Big sites like band or record label sites probably have a cluster of servers or something like that, so it is not entirely up to Drupal if it can handle your visitors, one of the most important thing would be your server setup and you MySQL configuration. I've used things like advanced cache and block cache and they help greatly reduce the amount of MySQL queries a Drupal page has. But advanced cache needs some work right now, the patches are not working properly. I used the path patch and it reduced seriously the amount of queries because drupal_lookup_path was getting cached, because most menu items in Drupal are really a query. I wouldn't use it in a production site though because I some of the hunks failed when I applied the patch.

http://nic.ipwa.net

Every Major Label Uses Drupal

Alex UA's picture

I would suggest looking at Dries' site for a list of high profile Drupal sites: http://buytaert.net/tag/drupal-sites . As Dries has noted, all three of the major labels now use Drupal (two for their main sites, Sony for their Music Box site, and all for band sites).

Drupal can handle just about any amount of traffic you can throw at it, BUT, you will need to hire some skilled Drupal Ninjas to test and performance tune your site(s).

Alex Urevick-Ackelsberg
ZivTech: Illuminating Technology

Alex Urevick-Ackelsberg
ZivTech: Illuminating Technology

Universal

patPrzybilla's picture

The company I am working for is maintaining the universal music group site...

There are a couple of millions page views a day and everthing is working fine.

Depends on Server and Database like the guys above me said. For my private projects I am using Lighttpd which is recomend by Dries...

Drupal Rocks !!!

Drupal Rocks !!!

Performance

tom_o_t's picture

Probably worth posting to http://groups.drupal.org/high-performance and reading over the posts there if you've not already.

Absolutely.

DaveNotik's picture

Hi.

It absolutely can scale.

There are folks who specialize in performance and scalability, and we partner with them. Folks like Tag1, who have also made available a book chock full of performance and scalability techniques: http://books.tag1consulting.com/scalability.

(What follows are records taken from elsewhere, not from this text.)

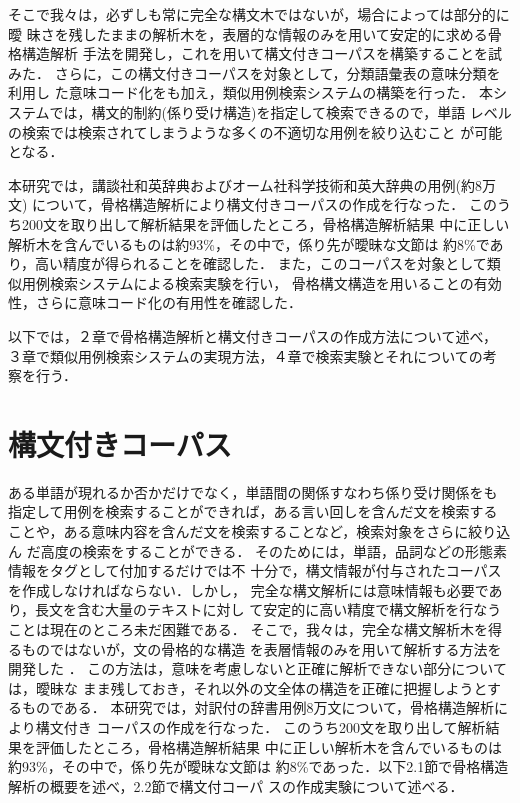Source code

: そこで我々は，必ずしも常に完全な構文木ではないが，場合によっては部分的に曖
昧さを残したままの解析木を，表層的な情報のみを用いて安定的に求める骨格構造解析
手法を開発し，これを用いて構文付きコーパスを構築することを試みた．
さらに，この構文付きコーパスを対象として，分類語彙表の意味分類を利用し
た意味コード化をも加え，類似用例検索システムの構築を行った．
本システムでは，構文的制約(係り受け構造)を指定して検索できるので，単語
レベルの検索では検索されてしまうような多くの不適切な用例を絞り込むこと
が可能となる．

本研究では，講談社和英辞典およびオーム社科学技術和英大辞典の用例(約8万文)
について，骨格構造解析により構文付きコーパスの作成を行なった．
このうち200文を取り出して解析結果を評価したところ，骨格構造解析結果
中に正しい解析木を含んでいるものは約93\%，その中で，係り先が曖昧な文節は
約8\%であり，高い精度が得られることを確認した．
また，このコーパスを対象として類似用例検索システムによる検索実験を行い，
骨格構文構造を用いることの有効性，さらに意味コード化の有用性を確認した．

以下では，２章で骨格構造解析と構文付きコーパスの作成方法について述べ，
３章で類似用例検索システムの実現方法，４章で検索実験とそれについての考
察を行う．

\section{構文付きコーパス}
ある単語が現れるか否かだけでなく，単語間の関係すなわち係り受け関係をも
指定して用例を検索することができれば，ある言い回しを含んだ文を検索する
ことや，ある意味内容を含んだ文を検索することなど，検索対象をさらに絞り込ん
だ高度の検索をすることができる．
そのためには，単語，品詞などの形態素情報をタグとして付加するだけでは不
十分で，構文情報が付与されたコーパスを作成しなければならない．しかし，
完全な構文解析には意味情報も必要であり，長文を含む大量のテキストに対し
て安定的に高い精度で構文解析を行なうことは現在のところ未だ困難である．
そこで，我々は，完全な構文解析木を得るものではないが，文の骨格的な構造
を表層情報のみを用いて解析する方法を開発した
\cite{HyodoAndIkeda1995}．
この方法は，意味を考慮しないと正確に解析できない部分については，曖昧な
まま残しておき，それ以外の文全体の構造を正確に把握しようとするものである．
本研究では，対訳付の辞書用例8万文について，骨格構造解析により構文付き
コーパスの作成を行なった．
このうち200文を取り出して解析結果を評価したところ，骨格構造解析結果
中に正しい解析木を含んでいるものは約93\%，その中で，係り先が曖昧な文節は
約8\%であった．以下2.1節で骨格構造解析の概要を述べ，2.2節で構文付コーパ
スの作成実験について述べる．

We've built high-profile sites like NASCAR's www.roushfenway.com, Bono's www.data.org and more.

I'd be happy to help!

Best,

--D

--
http://www.digital202.com
http://www.wovenlabs.com

Yes it can.

strudeau's picture

Drupal can certainly scale pretty easily in many scenarios if you get your architecture right. The hardest type of site to scale with Drupal is when every page view is unique per session, since tweaking your caching architecture to avoid hitting the database a gazillion times on every page request is more difficult when you can't cache full pages. You can tack a lot on to Drupal (e.g., memcached) that can improve things significantly, though that requires careful engineering like it would with any web app. Drupal can take you pretty far, especially if you're building an app that doesn't fall into the aforementioned categories (many page views, highly unique per session).

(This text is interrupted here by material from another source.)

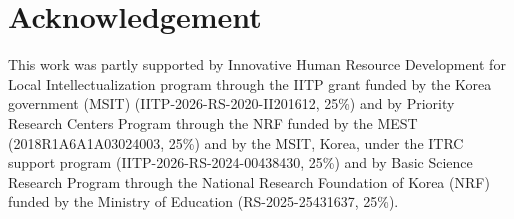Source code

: \section*{Acknowledgement}

This work was partly supported by Innovative Human Resource Development for Local Intellectualization program through the IITP grant funded by the Korea government (MSIT) (IITP-2026-RS-2020-II201612, 25\%) and by Priority Research Centers Program through the NRF funded by the MEST (2018R1A6A1A03024003, 25\%) and by the MSIT, Korea, under the ITRC support program (IITP-2026-RS-2024-00438430, 25\%) and by Basic Science Research Program through the National Research Foundation of Korea (NRF) funded by the Ministry of Education (RS-2025-25431637, 25\%).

There's no doubt that Drupal

ixlr8's picture

There's no doubt that Drupal can scale pretty big. Drupal itself isn't the problem. I used to work for Sony BMG where I managed their multisite install, and now I work for Lifetime. The issue is all in the implementation of hardware. Your bottlenecks are going to be in how much your webserver(s) can handle, how dependent you are on your database (memcache makes this much easier), and how much your database server can handle. The biggest limitation that you may run into is how much MySQL can handle. When you start dealing with sites that have a LOT of content, you're going to lose a lot of performance just in searching the node and user tables. Memcache can help, but you only have so much room in memcache...

If you'd like an extra set of hands, from a consultant experienced with large scale sites, drop me a line, and I'd be happy to help you and your friend design a server architecture that will handle whatever traffic you throw at it.

Mike

Mike, Are going to be at the

johnvsc's picture

Mike,

Are going to be at the next Drupal meeting?

Let's talk then!

thanks

Everyone, thanks....

johnvsc's picture

for your comments.

I will point my friend to this page so that he can read the thread!

Yes, Drupal Rocks!

Scaling drupal...

jims's picture

Scaling Drupal fundamentally comes down to proper design at all levels. Poorly developed sites will be slow on even beefy hardware. And, conversely, properly designed sites on overloaded hardware will be slow. If you link to an ad server that has a slow response, things will be slow. If a site is on a hosted system that is over loaded, the site will be slow. If Apache and MySQL fighting for system resources, the site will be slow.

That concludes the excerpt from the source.